The president’s budget proposes significant cuts in funding for the Centers for Disease Control and Prevention (CDC). Chief among the cuts is an elimination of the Preventative Health and Health Services Block Grant. Funded at a level of $97.3 million in fiscal year 2008, this critical funding enables states to fund essential public health activities as dictated by the unique needs of their communities. The proposal also includes a $135.5 million decrease in funding for CDC’s Public Health Emergency Prepared (PHEP) state and local grant program, which helps ensure that state and local health departments possess the capacity to detect and respond to emerging public health threats.
“Each year that the CDC’s funding is cut means another year in which our public health infrastructure is not keeping pace with the diseases and conditions that are responsible for the majority of death and disability in this nation, nor ensuring that our nation has the capacity to respond rapidly to emerging health issues,” Benjamin said.
The president’s budget also slashes funds to another critical public health agency, the Health Resources and Services Administration (HRSA). Bush proposes to eliminate funding for training doctors at children’s hospitals and proposes to decrease funding for training nurses and other public health professionals by $240 million from fiscal year 2008 levels. Further hurting the nation’s public health sector, the budget also calls for a $112 million decrease in HRSA funding for rural health programs, reducing funding to only $17 million.
Additionally, the proposed budget would cut federal Medicaid expenditures by $18.2 billion over five years and Medicare would be reduced by $556 billion over 10 years. These reductions would jeopardize the health of millions of lower-income and older Americans who rely on these programs to provide access to health care services.
While APHA opposes the many proposed budget cuts that will harm the health of our nation, the Association does applaud the administration’s inclusion of a modest $129.7 million increase for the Food and Drug Administration (FDA) aimed at enhancing the government's efforts to ensure food and drug safety in the United States.

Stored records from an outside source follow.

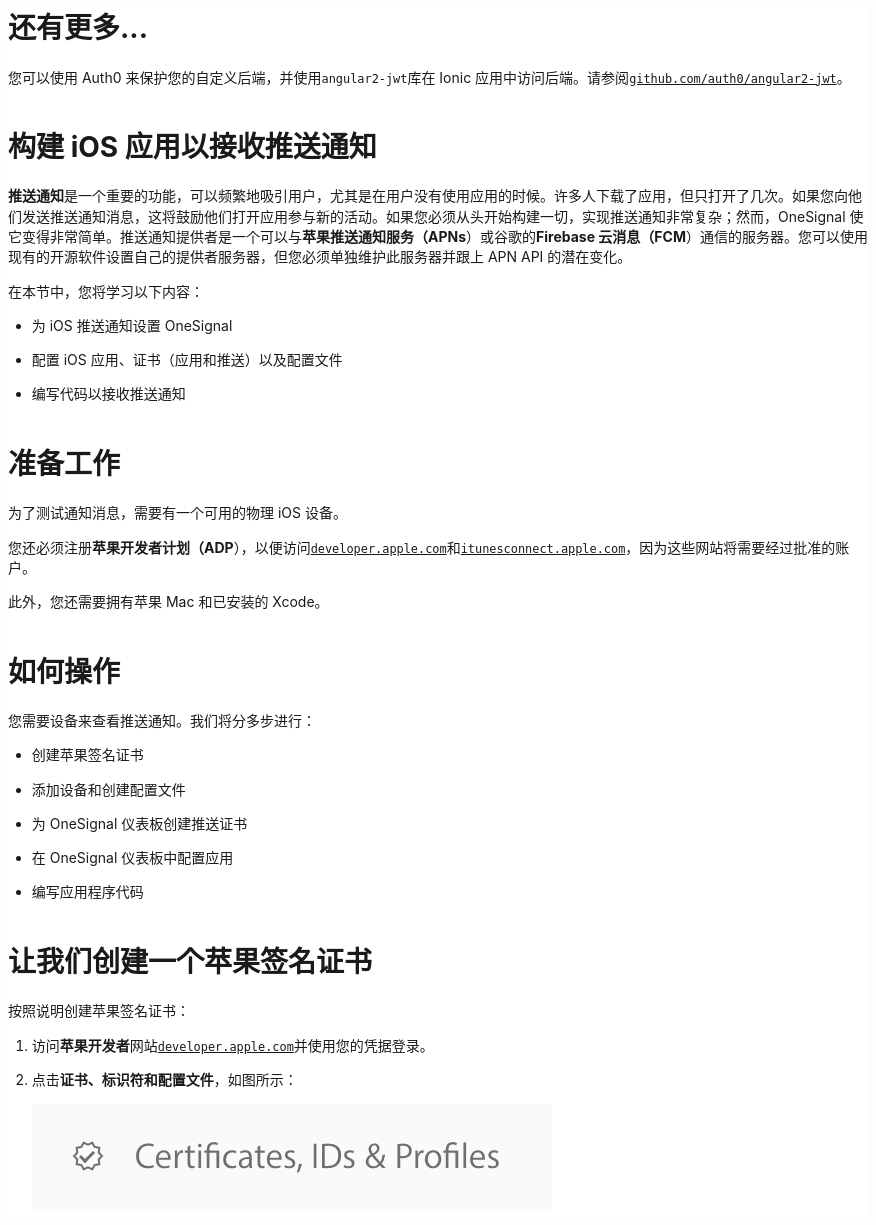 # 还有更多...

您可以使用 Auth0 来保护您的自定义后端，并使用`angular2-jwt`库在 Ionic 应用中访问后端。请参阅[`github.com/auth0/angular2-jwt`](https://github.com/auth0/angular2-jwt)。

# 构建 iOS 应用以接收推送通知

**推送通知**是一个重要的功能，可以频繁地吸引用户，尤其是在用户没有使用应用的时候。许多人下载了应用，但只打开了几次。如果您向他们发送推送通知消息，这将鼓励他们打开应用参与新的活动。如果您必须从头开始构建一切，实现推送通知非常复杂；然而，OneSignal 使它变得非常简单。推送通知提供者是一个可以与**苹果推送通知服务（APNs**）或谷歌的**Firebase 云消息（FCM**）通信的服务器。您可以使用现有的开源软件设置自己的提供者服务器，但您必须单独维护此服务器并跟上 APN API 的潜在变化。

在本节中，您将学习以下内容：

+   为 iOS 推送通知设置 OneSignal

+   配置 iOS 应用、证书（应用和推送）以及配置文件

+   编写代码以接收推送通知

# 准备工作

为了测试通知消息，需要有一个可用的物理 iOS 设备。

您还必须注册**苹果开发者计划（ADP**），以便访问[`developer.apple.com`](https://developer.apple.com)和[`itunesconnect.apple.com`](https://itunesconnect.apple.com)，因为这些网站将需要经过批准的账户。

此外，您还需要拥有苹果 Mac 和已安装的 Xcode。

# 如何操作

您需要设备来查看推送通知。我们将分多步进行：

+   创建苹果签名证书

+   添加设备和创建配置文件

+   为 OneSignal 仪表板创建推送证书

+   在 OneSignal 仪表板中配置应用

+   编写应用程序代码

# 让我们创建一个苹果签名证书

按照说明创建苹果签名证书：

1.  访问**苹果开发者**网站[`developer.apple.com`](https://developer.apple.com)并使用您的凭据登录。

1.  点击**证书、标识符和配置文件**，如图所示：

    ![](img/189f60ec-21a6-4832-87ca-2e3e25b2a0fd.png)
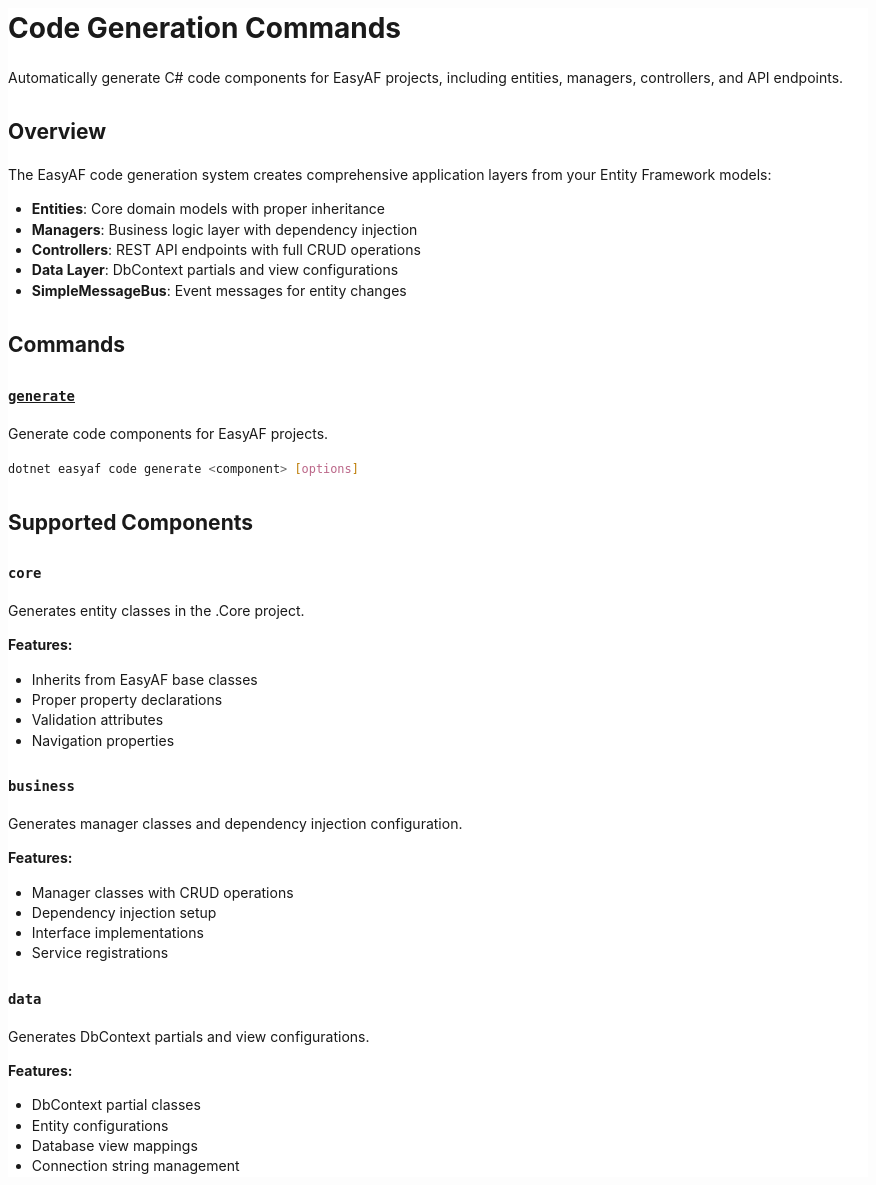 # Code Generation Commands

Automatically generate C# code components for EasyAF projects, including entities, managers, controllers, and API endpoints.

## Overview

The EasyAF code generation system creates comprehensive application layers from your Entity Framework models:

- **Entities**: Core domain models with proper inheritance
- **Managers**: Business logic layer with dependency injection
- **Controllers**: REST API endpoints with full CRUD operations
- **Data Layer**: DbContext partials and view configurations
- **SimpleMessageBus**: Event messages for entity changes

## Commands

### [`generate`](./generate.md)
Generate code components for EasyAF projects.

```bash
dotnet easyaf code generate <component> [options]
```

## Supported Components

### `core`
Generates entity classes in the .Core project.

**Features:**
- Inherits from EasyAF base classes
- Proper property declarations
- Validation attributes
- Navigation properties

### `business` 
Generates manager classes and dependency injection configuration.

**Features:**
- Manager classes with CRUD operations
- Dependency injection setup
- Interface implementations
- Service registrations

### `data`
Generates DbContext partials and view configurations.

**Features:**
- DbContext partial classes
- Entity configurations
- Database view mappings
- Connection string management
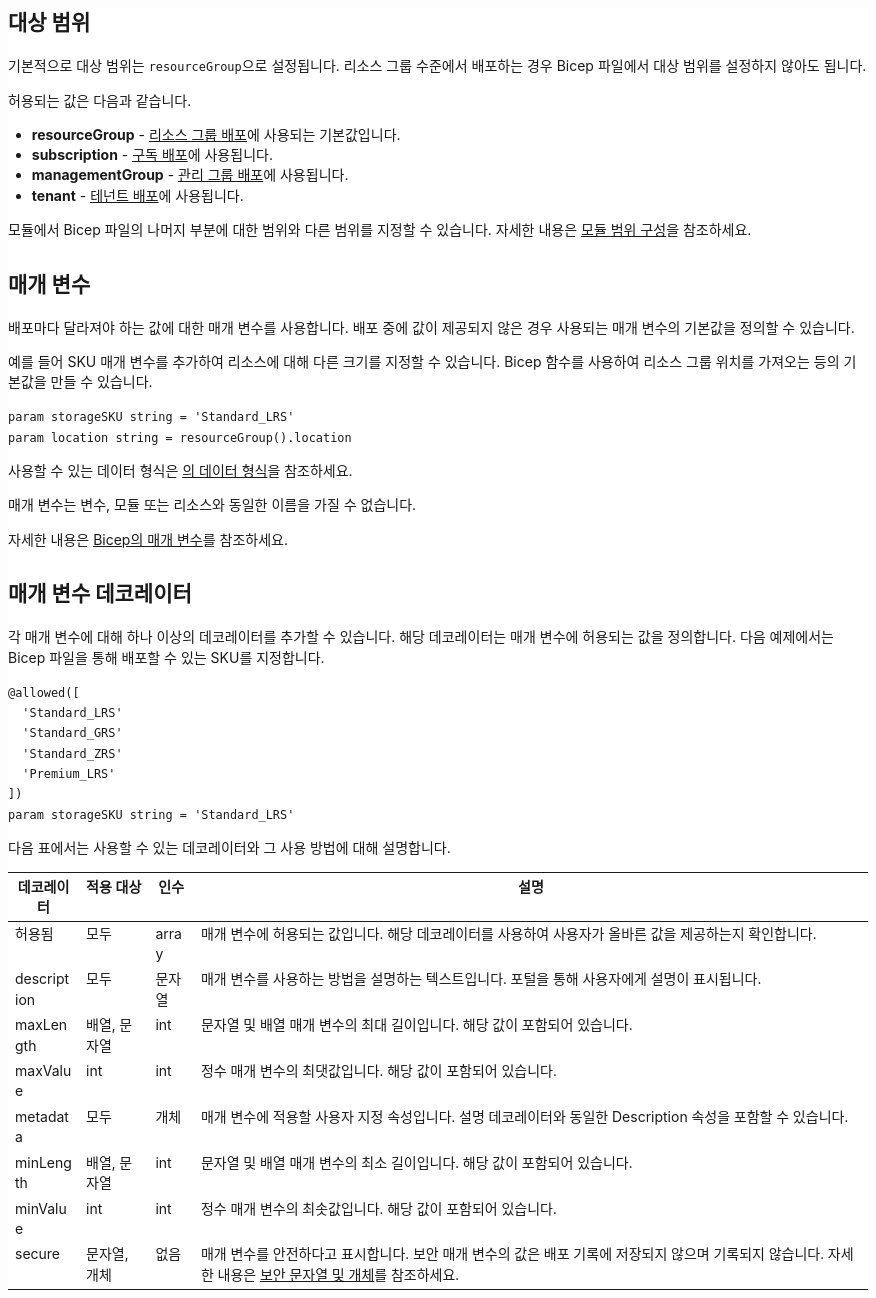 ## <a name="target-scope"></a>대상 범위

기본적으로 대상 범위는 `resourceGroup`으로 설정됩니다. 리소스 그룹 수준에서 배포하는 경우 Bicep 파일에서 대상 범위를 설정하지 않아도 됩니다.

허용되는 값은 다음과 같습니다.

* **resourceGroup** - [리소스 그룹 배포](deploy-to-resource-group.md)에 사용되는 기본값입니다.
* **subscription** - [구독 배포](deploy-to-subscription.md)에 사용됩니다.
* **managementGroup** - [관리 그룹 배포](deploy-to-management-group.md)에 사용됩니다.
* **tenant** - [테넌트 배포](deploy-to-tenant.md)에 사용됩니다.

모듈에서 Bicep 파일의 나머지 부분에 대한 범위와 다른 범위를 지정할 수 있습니다. 자세한 내용은 [모듈 범위 구성](modules.md#set-module-scope)을 참조하세요.

## <a name="parameters"></a>매개 변수

배포마다 달라져야 하는 값에 대한 매개 변수를 사용합니다. 배포 중에 값이 제공되지 않은 경우 사용되는 매개 변수의 기본값을 정의할 수 있습니다.

예를 들어 SKU 매개 변수를 추가하여 리소스에 대해 다른 크기를 지정할 수 있습니다. Bicep 함수를 사용하여 리소스 그룹 위치를 가져오는 등의 기본값을 만들 수 있습니다.

```bicep
param storageSKU string = 'Standard_LRS'
param location string = resourceGroup().location
```

사용할 수 있는 데이터 형식은 [의 데이터 형식](data-types.md)을 참조하세요.

매개 변수는 변수, 모듈 또는 리소스와 동일한 이름을 가질 수 없습니다.

자세한 내용은 [Bicep의 매개 변수](./parameters.md)를 참조하세요.

## <a name="parameter-decorators"></a>매개 변수 데코레이터

각 매개 변수에 대해 하나 이상의 데코레이터를 추가할 수 있습니다. 해당 데코레이터는 매개 변수에 허용되는 값을 정의합니다. 다음 예제에서는 Bicep 파일을 통해 배포할 수 있는 SKU를 지정합니다.

```bicep
@allowed([
  'Standard_LRS'
  'Standard_GRS'
  'Standard_ZRS'
  'Premium_LRS'
])
param storageSKU string = 'Standard_LRS'
```

다음 표에서는 사용할 수 있는 데코레이터와 그 사용 방법에 대해 설명합니다.

| 데코레이터 | 적용 대상 | 인수 | 설명 |
| --------- | ---- | ----------- | ------- |
| 허용됨 | 모두 | array | 매개 변수에 허용되는 값입니다. 해당 데코레이터를 사용하여 사용자가 올바른 값을 제공하는지 확인합니다. |
| description | 모두 | 문자열 | 매개 변수를 사용하는 방법을 설명하는 텍스트입니다. 포털을 통해 사용자에게 설명이 표시됩니다. |
| maxLength | 배열, 문자열 | int | 문자열 및 배열 매개 변수의 최대 길이입니다. 해당 값이 포함되어 있습니다. |
| maxValue | int | int | 정수 매개 변수의 최댓값입니다. 해당 값이 포함되어 있습니다. |
| metadata | 모두 | 개체 | 매개 변수에 적용할 사용자 지정 속성입니다. 설명 데코레이터와 동일한 Description 속성을 포함할 수 있습니다. |
| minLength | 배열, 문자열 | int | 문자열 및 배열 매개 변수의 최소 길이입니다. 해당 값이 포함되어 있습니다. |
| minValue | int | int | 정수 매개 변수의 최솟값입니다. 해당 값이 포함되어 있습니다. |
| secure | 문자열, 개체 | 없음 | 매개 변수를 안전하다고 표시합니다. 보안 매개 변수의 값은 배포 기록에 저장되지 않으며 기록되지 않습니다. 자세한 내용은 [보안 문자열 및 개체](data-types.md#secure-strings-and-objects)를 참조하세요. |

In response to the evolving public health challenges of the 21st century, our nation needs a federal budget that enables the public health sector to be able to respond to both the urgent public health threats that will emerge and the urgent realities we are facing today. APHA calls on Congress to take the health needs of our nation into consideration and to support the measures necessary to guarantee that all Americans have access to preventative health services that will improve the quality of their lives.